Start of Block
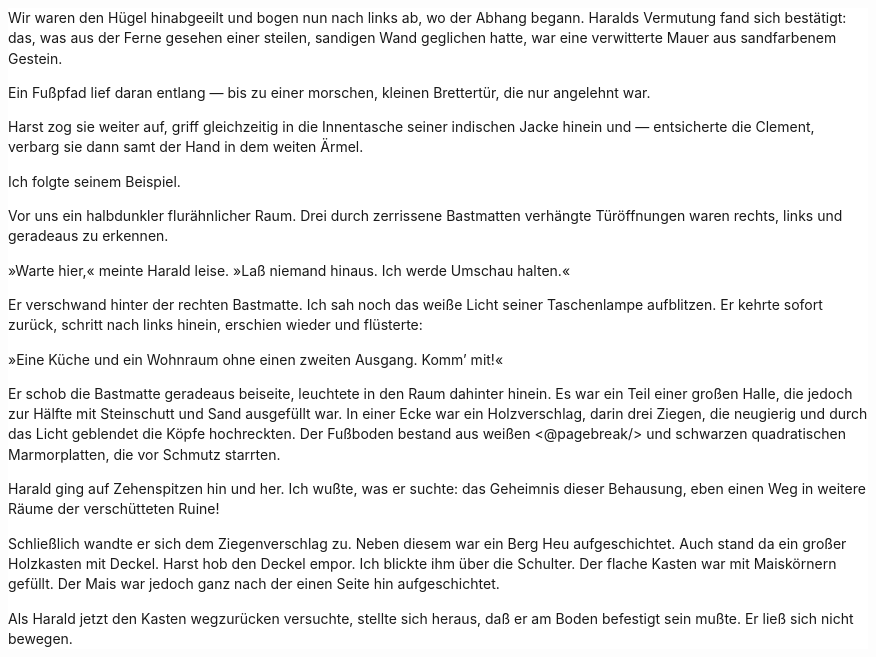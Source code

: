 Wir waren den Hügel hinabgeeilt und bogen nun nach
links ab, wo der Abhang begann. Haralds Vermutung
fand sich bestätigt: das, was aus der Ferne gesehen einer
steilen, sandigen Wand geglichen hatte, war eine verwitterte
Mauer aus sandfarbenem Gestein.

Ein Fußpfad lief daran entlang — bis zu einer morschen,
kleinen Brettertür, die nur angelehnt war.

Harst zog sie weiter auf, griff gleichzeitig in die Innentasche
seiner indischen Jacke hinein und — entsicherte die
Clement, verbarg sie dann samt der Hand in dem weiten
Ärmel.

Ich folgte seinem Beispiel.

Vor uns ein halbdunkler flurähnlicher Raum. Drei
durch zerrissene Bastmatten verhängte Türöffnungen waren
rechts, links und geradeaus zu erkennen.

»Warte hier,« meinte Harald leise. »Laß niemand hinaus.
Ich werde Umschau halten.«

Er verschwand hinter der rechten Bastmatte. Ich sah
noch das weiße Licht seiner Taschenlampe aufblitzen. Er
kehrte sofort zurück, schritt nach links hinein, erschien wieder
und flüsterte:

»Eine Küche und ein Wohnraum ohne einen zweiten
Ausgang. Komm’ mit!«

Er schob die Bastmatte geradeaus beiseite, leuchtete in
den Raum dahinter hinein. Es war ein Teil einer großen
Halle, die jedoch zur Hälfte mit Steinschutt und Sand ausgefüllt
war. In einer Ecke war ein Holzverschlag, darin
drei Ziegen, die neugierig und durch das Licht geblendet
die Köpfe hochreckten. Der Fußboden bestand aus weißen
<@pagebreak/>
und schwarzen quadratischen Marmorplatten, die vor
Schmutz starrten.

Harald ging auf Zehenspitzen hin und her. Ich wußte,
was er suchte: das Geheimnis dieser Behausung, eben einen
Weg in weitere Räume der verschütteten Ruine!

Schließlich wandte er sich dem Ziegenverschlag zu. Neben
diesem war ein Berg Heu aufgeschichtet. Auch stand da
ein großer Holzkasten mit Deckel. Harst hob den Deckel
empor. Ich blickte ihm über die Schulter. Der flache Kasten
war mit Maiskörnern gefüllt. Der Mais war jedoch
ganz nach der einen Seite hin aufgeschichtet.

Als Harald jetzt den Kasten wegzurücken versuchte,
stellte sich heraus, daß er am Boden befestigt sein mußte.
Er ließ sich nicht bewegen.
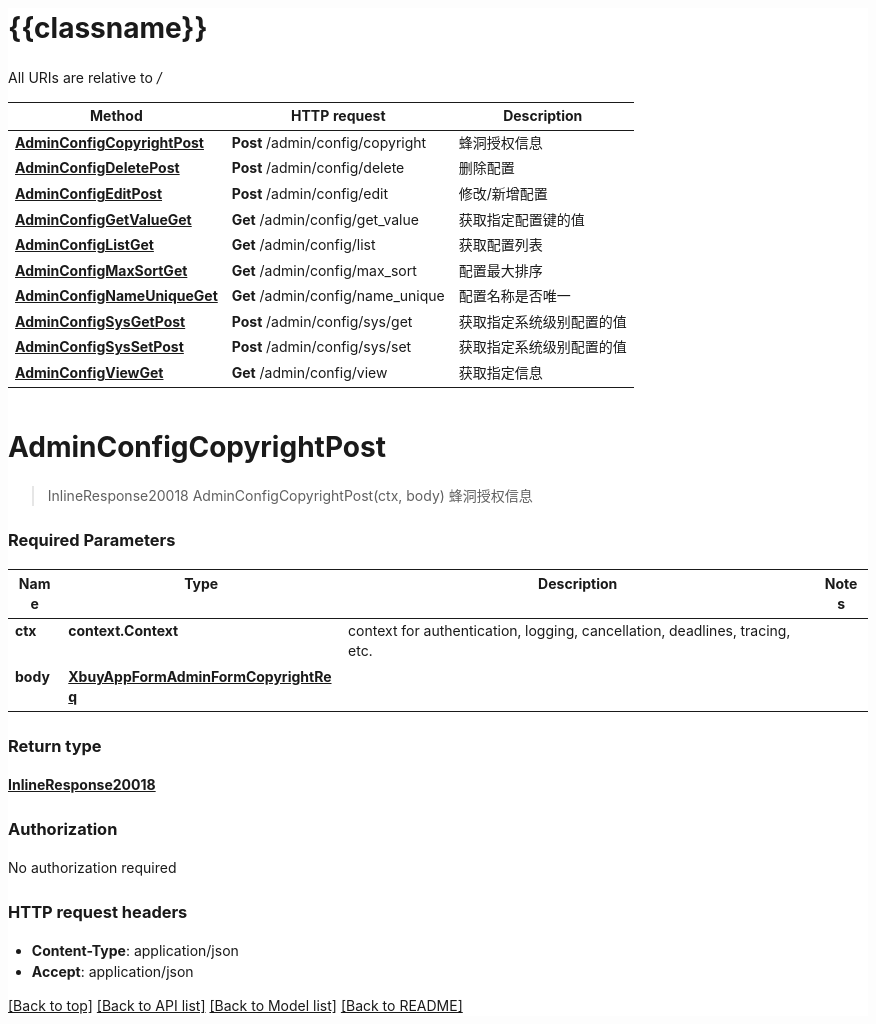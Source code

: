 # {{classname}}

All URIs are relative to */*

Method | HTTP request | Description
------------- | ------------- | -------------
[**AdminConfigCopyrightPost**](ConfigApi.md#AdminConfigCopyrightPost) | **Post** /admin/config/copyright | 蜂洞授权信息
[**AdminConfigDeletePost**](ConfigApi.md#AdminConfigDeletePost) | **Post** /admin/config/delete | 删除配置
[**AdminConfigEditPost**](ConfigApi.md#AdminConfigEditPost) | **Post** /admin/config/edit | 修改/新增配置
[**AdminConfigGetValueGet**](ConfigApi.md#AdminConfigGetValueGet) | **Get** /admin/config/get_value | 获取指定配置键的值
[**AdminConfigListGet**](ConfigApi.md#AdminConfigListGet) | **Get** /admin/config/list | 获取配置列表
[**AdminConfigMaxSortGet**](ConfigApi.md#AdminConfigMaxSortGet) | **Get** /admin/config/max_sort | 配置最大排序
[**AdminConfigNameUniqueGet**](ConfigApi.md#AdminConfigNameUniqueGet) | **Get** /admin/config/name_unique | 配置名称是否唯一
[**AdminConfigSysGetPost**](ConfigApi.md#AdminConfigSysGetPost) | **Post** /admin/config/sys/get | 获取指定系统级别配置的值
[**AdminConfigSysSetPost**](ConfigApi.md#AdminConfigSysSetPost) | **Post** /admin/config/sys/set | 获取指定系统级别配置的值
[**AdminConfigViewGet**](ConfigApi.md#AdminConfigViewGet) | **Get** /admin/config/view | 获取指定信息

# **AdminConfigCopyrightPost**
> InlineResponse20018 AdminConfigCopyrightPost(ctx, body)
蜂洞授权信息

### Required Parameters

Name | Type | Description  | Notes
------------- | ------------- | ------------- | -------------
 **ctx** | **context.Context** | context for authentication, logging, cancellation, deadlines, tracing, etc.
  **body** | [**XbuyAppFormAdminFormCopyrightReq**](XbuyAppFormAdminFormCopyrightReq.md)|  | 

### Return type

[**InlineResponse20018**](inline_response_200_18.md)

### Authorization

No authorization required

### HTTP request headers

 - **Content-Type**: application/json
 - **Accept**: application/json

[[Back to top]](#) [[Back to API list]](../README.md#documentation-for-api-endpoints) [[Back to Model list]](../README.md#documentation-for-models) [[Back to README]](../README.md)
End of Block
I need exact copies of the lines from the one holding "- **Content-Type**: application/json" through the end of the records above, and nothing beyond them.

 - **Content-Type**: application/json
 - **Accept**: application/json

[[Back to top]](#) [[Back to API list]](../README.md#documentation-for-api-endpoints) [[Back to Model list]](../README.md#documentation-for-models) [[Back to README]](../README.md)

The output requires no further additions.